With his mission accomplished, Khadaji retreats to his bar, securing himself inside the massive vault where he reflects on his past while anticipating the inevitable retribution from the military. The wait is brief as the army swiftly surrounds the bar, realizing Khadaji's involvement in the commander's attack. Despite the vault's resilience against their weapons, the military resorts to an "implosion bomb," aimed at obliterating the safe haven. The ensuing explosion engulfs the bar, the vault, and likely Khadaji himself, effectively ending the insurgency.

Scouring through the wreckage, the military only manages to identify a human body among the debris, failing to confirm if it indeed belongs to Khadaji. However, a startling discovery emerges during the molecular scanning of the compressed safe rubble. A technician brings the revelation to the new commander, who initially dismisses its significance, believing the resistance to have dissolved with Khadaji's demise. Yet, upon closer inspection, the commander is forced to confront the staggering reality: Khadaji acted alone, single-handedly orchestrating the entire insurgency without ever missing a shot.

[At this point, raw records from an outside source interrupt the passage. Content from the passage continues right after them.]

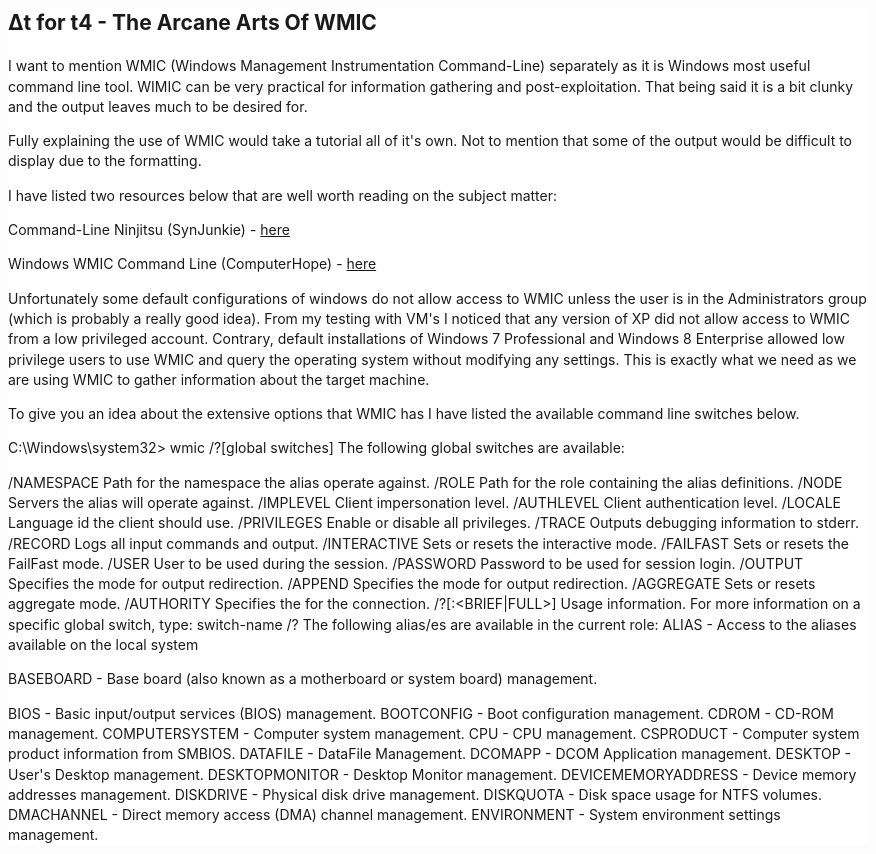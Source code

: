 ## Δt for t4 - The Arcane Arts Of WMIC

I want to mention WMIC (Windows Management Instrumentation Command-Line) separately as it is Windows most useful command line tool. WIMIC can be very practical for information gathering and post-exploitation. That being said it is a bit clunky and the output leaves much to be desired for.

Fully explaining the use of WMIC would take a tutorial all of it's own. Not to mention that some of the output would be difficult to display due to the formatting.

I have listed two resources below that are well worth reading on the subject matter:

Command-Line Ninjitsu (SynJunkie) - [here](https://synjunkie.blogspot.com/2008/03/command-line-ninjitsu.html)

Windows WMIC Command Line (ComputerHope) - [here](http://www.computerhope.com/wmic.htm)

Unfortunately some default configurations of windows do not allow access to WMIC unless the user is in the Administrators group (which is probably a really good idea). From my testing with VM's I noticed that any version of XP did not allow access to WMIC from a low privileged account. Contrary, default installations of Windows 7 Professional and Windows 8 Enterprise allowed low privilege users to use WMIC and query the operating system without modifying any settings. This is exactly what we need as we are using WMIC to gather information about the target machine.

To give you an idea about the extensive options that WMIC has I have listed the available command line switches below.

C:\Windows\system32> wmic /?[global switches] The following global switches are available:

/NAMESPACE Path for the namespace the alias operate against.
/ROLE Path for the role containing the alias definitions.
/NODE Servers the alias will operate against.
/IMPLEVEL Client impersonation level.
/AUTHLEVEL Client authentication level.
/LOCALE Language id the client should use.
/PRIVILEGES Enable or disable all privileges.
/TRACE Outputs debugging information to stderr.
/RECORD Logs all input commands and output.
/INTERACTIVE Sets or resets the interactive mode.
/FAILFAST Sets or resets the FailFast mode.
/USER User to be used during the session.
/PASSWORD Password to be used for session login.
/OUTPUT Specifies the mode for output redirection.
/APPEND Specifies the mode for output redirection.
/AGGREGATE Sets or resets aggregate mode.
/AUTHORITY Specifies the  for the connection.
/?[:<BRIEF|FULL>] Usage information.
For more information on a specific global switch, type: switch-name /?
The following alias/es are available in the current role:
ALIAS - Access to the aliases available on the local system

BASEBOARD - Base board (also known as a motherboard or system board) management.

BIOS - Basic input/output services (BIOS) management.
BOOTCONFIG - Boot configuration management.
CDROM - CD-ROM management.
COMPUTERSYSTEM - Computer system management.
CPU - CPU management.
CSPRODUCT - Computer system product information from SMBIOS.
DATAFILE - DataFile Management.
DCOMAPP - DCOM Application management.
DESKTOP - User's Desktop management.
DESKTOPMONITOR - Desktop Monitor management.
DEVICEMEMORYADDRESS - Device memory addresses management.
DISKDRIVE - Physical disk drive management.
DISKQUOTA - Disk space usage for NTFS volumes.
DMACHANNEL - Direct memory access (DMA) channel management.
ENVIRONMENT - System environment settings management.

Recognizing the catastrophic implications for the Confed's reputation, the commander swiftly orders the newfound information to be secured under the highest level of confidentiality. However, he acknowledges that it may be too late, as the revelation of the "Man Who Never Missed" would undoubtedly galvanize countless individuals across Confed-controlled planets to rise against their oppressors, inspired by Khadaji's audacious defiance.